Потом Милочка неуверенно протянула:

– Это Мурзик так шутит.

Пусик первым оправился от удара.

– Мне тоже приходилось бывать в вашем храме. Очень приличное место, в центре города.

– Ага, и подают охотно, – подтвердил Мурзин.

Мусик вежливо добавила:

– Я тоже неоднократно там бывала. Священником в храме отец Евгений работает. Очень приличный молодой человек. Он что, про вашу мафию не знает?

– Почему не знает? – удивился Саня и похвастался. – Знает, сам при деле.

– Как это «при деле»? – осторожно осведомился Пусик.

– Крышует он нас, – пояснил Мурзин, чувствуя, как от сытого живота веселый жар распространяется по всему телу.
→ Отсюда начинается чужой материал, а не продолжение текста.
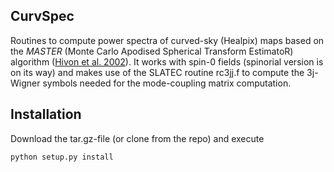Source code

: ## CurvSpec ##
Routines to compute power spectra of curved-sky (Healpix) maps based on the *MASTER* (Monte Carlo Apodised Spherical Transform EstimatoR) algorithm  ([Hivon et al. 2002](http://adsabs.harvard.edu/abs/2002ApJ...567....2H)). It works with spin-0 fields (spinorial version is on its way) and makes use of the SLATEC routine rc3jj.f to compute the 3j-Wigner symbols needed for the mode-coupling matrix computation.
## Installation ##
Download the tar.gz-file (or clone from the repo) and execute

```
python setup.py install
``` 



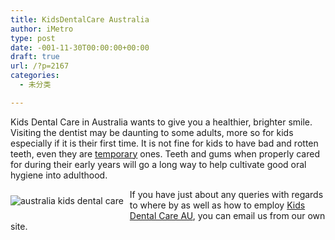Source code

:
```yaml
---
title: KidsDentalCare Australia
author: iMetro
type: post
date: -001-11-30T00:00:00+00:00
draft: true
url: /?p=2167
categories:
  - 未分类

---
```

Kids Dental Care in Australia wants to give you a healthier, brighter smile. Visiting the dentist may be daunting to some adults, more so for kids especially if it is their first time. It is not fine for kids to have bad and rotten teeth, even they are [temporary][1] ones. Teeth and gums when properly cared for during their early years will go a long way to help cultivate good oral hygiene into adulthood.

<img src="http://media1.picsearch.com/is?Xo5PQDcU21vWmXupBsSE9TXzxkIawdJsWFwLKBFqevI&height=240" alt="australia kids dental care" title="australia kids dental care (c) healthsciences.curtin.edu.au" style="float:left;padding:10px 10px 10px 0px;border:0px" /> If you have just about any queries with regards to where by as well as how to employ [Kids Dental Care AU][2], you can email us from our own site.

 [1]: http://www.Google.com/search?q=temporary&btnI=lucky
 [2]: http://kidsdentalcare.com.au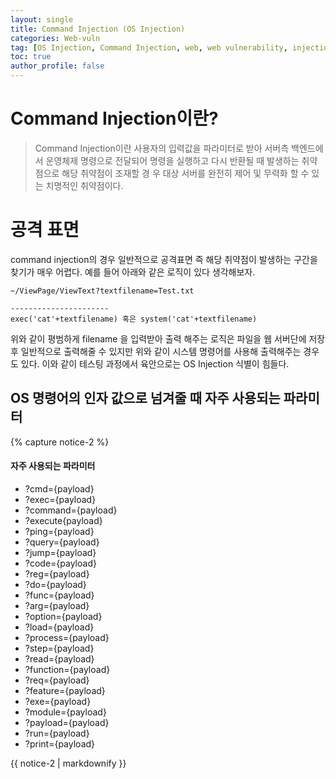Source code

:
 ```yaml
---
layout: single
title: Command Injection (OS Injection)
categories: Web-vuln
tag: [OS Injection, Command Injection, web, web vulnerability, injection]
toc: true
author_profile: false
---
```

# Command Injection이란?

> Command Injection이란 사용자의 입력값을 파라미터로 받아 서버측 백엔드에서 운영체제 명령으로 전달되어 명령을 실행하고 다시 반환될 때 발생하는 취약점으로 해당 취약점이 조재할 경 우 대상 서버를 완전히 제어 및 무력화 할 수 있는 치명적인 취약점이다.

# 공격 표면 

command injection의 경우 일반적으로 공격표면 즉 해당 취약점이 발생하는 구간을 찾기가 매우 어렵다.  예를 들어 아래와 같은 로직이 있다 생각해보자.

```
~/ViewPage/ViewText?textfilename=Test.txt

----------------------
exec('cat'+textfilename) 혹은 system('cat'+textfilename)
```

위와 같이 평범하게 filename 을 입력받아 출력 해주는 로직은 파일을 웹 서버단에 저장 후 일반적으로 출력해줄 수 있지만 위와 같이 시스템 명령어를 사용해 출력해주는 경우도 있다. 이와 같이 테스팅 과정에서 육안으로는 OS Injection 식별이 힘들다.

## OS 명령어의 인자 값으로 넘겨줄 때 자주 사용되는 파라미터

{% capture notice-2 %}  <!--notice-2 라는 변수에 다음 텍스트 문단을 문자열로 저장한다.-->  
#### 자주 사용되는 파라미터

* ?cmd={payload}
* ?exec={payload}
* ?command={payload}
* ?execute{payload}
* ?ping={payload}
* ?query={payload}
* ?jump={payload}
* ?code={payload}
* ?reg={payload}
* ?do={payload}
* ?func={payload}
* ?arg={payload}
* ?option={payload}
* ?load={payload}
* ?process={payload}
* ?step={payload}
* ?read={payload}
* ?function={payload}
* ?req={payload}
* ?feature={payload}
* ?exe={payload}
* ?module={payload}
* ?payload={payload}
* ?run={payload}
* ?print={payload}  <!--캡처 끝! 여기까지의 텍스트를 변수에 저장-->

<div class="notice">
  {{ notice-2 | markdownify }} <!--div 태그 사이에 notice-2 객체를 출력하되 markdownify 한다. 즉 마크다운 화-->
</div>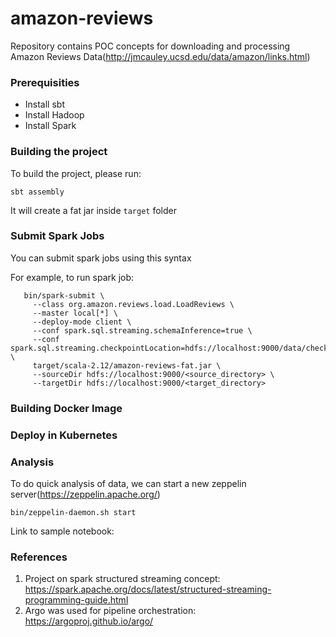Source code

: # amazon-reviews
Repository contains POC concepts for downloading and processing Amazon Reviews Data(http://jmcauley.ucsd.edu/data/amazon/links.html)

### Prerequisities
* Install sbt
* Install Hadoop
* Install Spark

### Building the project
To build the project, please run:
```
sbt assembly
```

It will create a fat jar inside `target` folder

### Submit Spark Jobs
You can submit spark jobs using this syntax

For example, to run spark job:
```
   bin/spark-submit \
     --class org.amazon.reviews.load.LoadReviews \
     --master local[*] \
     --deploy-mode client \
     --conf spark.sql.streaming.schemaInference=true \
     --conf spark.sql.streaming.checkpointLocation=hdfs://localhost:9000/data/checkpoint \
     target/scala-2.12/amazon-reviews-fat.jar \
     --sourceDir hdfs://localhost:9000/<source_directory> \
     --targetDir hdfs://localhost:9000/<target_directory>
```

### Building Docker Image

### Deploy in Kubernetes

### Analysis
To do quick analysis of data, we can start a new zeppelin server(https://zeppelin.apache.org/)

`bin/zeppelin-daemon.sh start`

Link to sample notebook: <zeppelin notebook link>

### References
1. Project on spark structured streaming concept:
https://spark.apache.org/docs/latest/structured-streaming-programming-guide.html
2. Argo was used for pipeline orchestration: https://argoproj.github.io/argo/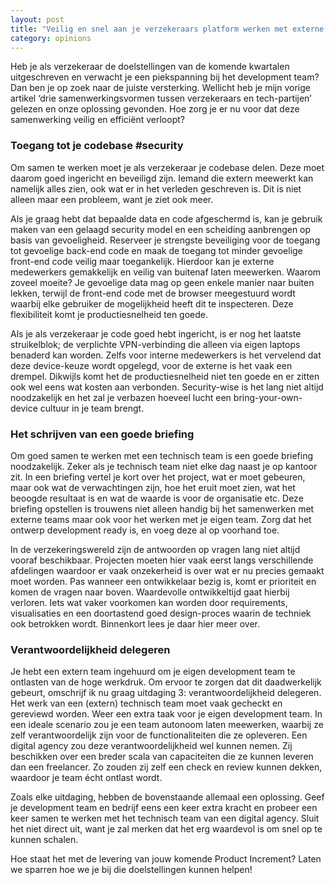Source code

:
 ```yaml
---
layout: post
title: "Veilig en snel aan je verzekeraars platform werken met externe partijen"
category: opinions
---
```


Heb je als verzekeraar de doelstellingen van de komende kwartalen uitgeschreven en verwacht je een piekspanning bij het development team? Dan ben je op zoek naar de juiste versterking. Wellicht heb je mijn vorige artikel ‘drie samenwerkingsvormen tussen verzekeraars en tech-partijen’ gelezen en onze oplossing gevonden. Hoe zorg je er nu voor dat deze samenwerking veilig en efficiënt verloopt?

### Toegang tot je codebase #security

Om samen te werken moet je als verzekeraar je codebase delen. Deze moet daarom goed ingericht en beveiligd zijn. Iemand die extern meewerkt kan namelijk alles zien, ook wat er in het verleden geschreven is. Dit is niet alleen maar een probleem, want je ziet ook meer.

Als je graag hebt dat bepaalde data en code afgeschermd is, kan je gebruik maken van een gelaagd security model en een scheiding aanbrengen op basis van gevoeligheid. Reserveer je strengste beveiliging voor de toegang tot gevoelige back-end code en maak de toegang tot minder gevoelige front-end code veilig maar toegankelijk. Hierdoor kan je externe medewerkers gemakkelijk en veilig van buitenaf laten meewerken. Waarom zoveel moeite? Je gevoelige data mag op geen enkele manier naar buiten lekken, terwijl de front-end code met de browser meegestuurd wordt waarbij elke gebruiker de mogelijkheid heeft dit te inspecteren. Deze flexibiliteit komt je productiesnelheid ten goede. 

Als je als verzekeraar je code goed hebt ingericht, is er nog het laatste struikelblok; de verplichte VPN-verbinding die alleen via eigen laptops benaderd kan worden. Zelfs voor interne medewerkers is het vervelend dat deze device-keuze wordt opgelegd, voor de externe is het vaak een drempel. Dikwijls komt het de productiesnelheid niet ten goede en er zitten ook wel eens wat kosten aan verbonden. Security-wise is het lang niet altijd noodzakelijk en het zal je verbazen hoeveel lucht een bring-your-own-device cultuur in je team brengt.

### Het schrijven van een goede briefing
Om goed samen te werken met een technisch team is een goede briefing noodzakelijk. Zeker als je technisch team niet elke dag naast je op kantoor zit. In een briefing vertel je kort over het project, wat er moet gebeuren, maar ook wat de verwachtingen zijn, hoe het eruit moet zien, wat het beoogde resultaat is en wat de waarde is voor de organisatie etc. Deze briefing opstellen is trouwens niet alleen handig bij het samenwerken met externe teams maar ook voor het werken met je eigen team. Zorg dat het ontwerp development ready is, en voeg deze al op voorhand toe. 

In de verzekeringswereld zijn de antwoorden op vragen lang niet altijd vooraf beschikbaar. Projecten moeten hier vaak eerst langs verschillende afdelingen waardoor er vaak onzekerheid is over wat er nu precies gemaakt moet worden. Pas wanneer een ontwikkelaar bezig is, komt er prioriteit en komen de vragen naar boven. Waardevolle ontwikkeltijd gaat hierbij verloren. Iets wat vaker voorkomen kan worden door requirements, visualisaties en een doortastend goed design-proces waarin de techniek ook betrokken wordt. Binnenkort lees je daar hier meer over.

### Verantwoordelijkheid delegeren
Je hebt een extern team ingehuurd om je eigen development team te ontlasten van de hoge werkdruk. Om ervoor te zorgen dat dit daadwerkelijk gebeurt, omschrijf ik nu graag uitdaging 3: verantwoordelijkheid delegeren. Het werk van een (extern) technisch team moet vaak gecheckt en gereviewd worden. Weer een extra taak voor je eigen development team. In een ideale scenario zou je een team autonoom laten meewerken, waarbij ze zelf verantwoordelijk zijn voor de functionaliteiten die ze opleveren. Een digital agency zou deze verantwoordelijkheid wel kunnen nemen. Zij beschikken over een breder scala van capaciteiten die ze kunnen leveren dan een freelancer. Zo zouden zij zelf een check en review kunnen dekken, waardoor je team écht ontlast wordt.

Zoals elke uitdaging, hebben de bovenstaande allemaal een oplossing. Geef je development team en bedrijf eens een keer extra kracht en probeer een keer samen te werken met het technisch team van een digital agency. Sluit het niet direct uit, want je zal merken dat het erg waardevol is om snel op te kunnen schalen.

Hoe staat het met de levering van jouw komende Product Increment? Laten we sparren hoe we je bij die doelstellingen kunnen helpen!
Он наслаждался счастливым ощущением беспредельной свободы и острого, озорного куража, когда хочется петь, кричать, смеяться. И совершенно безразлично, что о тебе подумают окружающие.

– Так ты мне всё врал! – ужаснулась Милочка.

– Врал, – охотно подтвердил окончательно захмелевший Саня.

– Убирайся! Я тебя больше не люблю! – закричала возмущенная Милочка.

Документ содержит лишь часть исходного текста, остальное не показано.